I’ve argued this before and I’ll argue it here now: Modern computers are fast en...

Apocryphon · on Feb 16, 2023

http://howfuckedismydatabase.com/letters/

> Name: Edward I'm using grep and find and the Unix file system

> Name: Toni Why do you need a database? I'm using CSV files!

> Name: Carlos I came after a long journey to your website to seek enlightenment : am I fucked? And it didn't answer that question clearly. Let me re-phrase it: I first search an LDAP directory, then I remotely execute a quota status, after that I query a PostgreSQL database, and then I generate a .txt file with the timestamp as its name or a .csv file with an hash as its name, and then I look up the files from a web page, load it all to a multi-dimensional array, and generate a nice report, re-loading the entire file every time the user wants to, say, sort by another field. Something this complex can't ever possibly fuck up, can it?

EGreg · on Feb 16, 2023

Transactions, really? How do you lock rows, how do you have relations, how do you do joins? In fact, ext3 can only handle about 50,000 files in one directory. So you'll have to split up your "primary key" into letters like abc/def/foo like we do

joshspankit · on Feb 16, 2023

The bad but valid answer to locking rows and doing relations is that you write the logic in to your application. The better answer is of course that if you’re doing specific types of complex things a DB is a better fit.

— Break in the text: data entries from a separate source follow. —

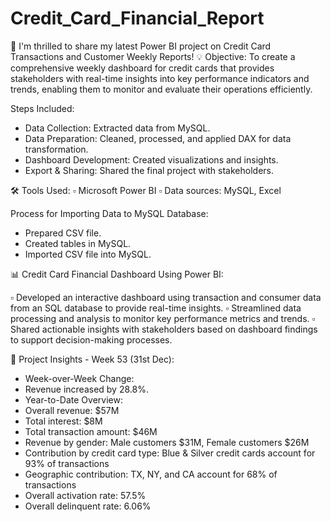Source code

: # Credit_Card_Financial_Report

📣 I'm thrilled to share my latest Power BI project on Credit Card Transactions and Customer Weekly Reports!
💡 Objective:
To create a comprehensive weekly dashboard for credit cards that provides stakeholders with real-time insights into key performance indicators and trends, enabling them to monitor and evaluate their operations efficiently.

Steps Included:

* Data Collection: Extracted data from MySQL.
* Data Preparation: Cleaned, processed, and applied DAX for data transformation.
* Dashboard Development: Created visualizations and insights.
* Export & Sharing: Shared the final project with stakeholders.
  
🛠 Tools Used:
▫ Microsoft Power BI
▫ Data sources: MySQL, Excel

Process for Importing Data to MySQL Database:

* Prepared CSV file.
* Created tables in MySQL.
* Imported CSV file into MySQL.

📊 Credit Card Financial Dashboard Using Power BI:

▫ Developed an interactive dashboard using transaction and consumer data from an SQL database to provide real-time insights.
▫ Streamlined data processing and analysis to monitor key performance metrics and trends.
▫ Shared actionable insights with stakeholders based on dashboard findings to support decision-making processes.

🔳 Project Insights - Week 53 (31st Dec):

* Week-over-Week Change:
* Revenue increased by 28.8%.
* Year-to-Date Overview:
* Overall revenue: $57M
* Total interest: $8M
* Total transaction amount: $46M
* Revenue by gender: Male customers $31M, Female customers $26M
* Contribution by credit card type: Blue & Silver credit cards account for 93% of transactions
* Geographic contribution: TX, NY, and CA account for 68% of transactions
* Overall activation rate: 57.5%
* Overall delinquent rate: 6.06%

Honestly splitting in to nested subfolders is not big deal anymore, it’s a single function you can write even if you’re having a “.10X” day.

RedShift1 · on Feb 16, 2023

Postfix turning eyes away

crazygringo · on Feb 16, 2023

I honestly can't tell if this is satire or not.

But I think I'm curious either way: how do you index a column?

joshspankit · on Feb 16, 2023

Store the index on the filesystem and populate it on write.

Not satire, though a bit sensationalistic to argue it’s a solid solution that’s usually overlooked because it’s “too slow”. I’m just pointing out it’s not actually slow any more.

Back in the days of scaled applications running on MySQL, DDR2 was 3200MB/s and people were so happy when their DB was small enough they could fit it in RAM.

crazygringo · on Feb 16, 2023

I don't think the problem is that it's too slow.

I think the problem is that all sorts of utilities and commands break when dealing with hundreds of thousands of files in a single directory.

Also the block size means you'll waste an incredible amount of disk space.

joshspankit · on Feb 16, 2023

I feel like wasting disk space is not a real issue any more: if you’re working with more than 1TB of data you (at least you better) have the resources to pay for bigger HDs which are at an almost trivial cost per TB.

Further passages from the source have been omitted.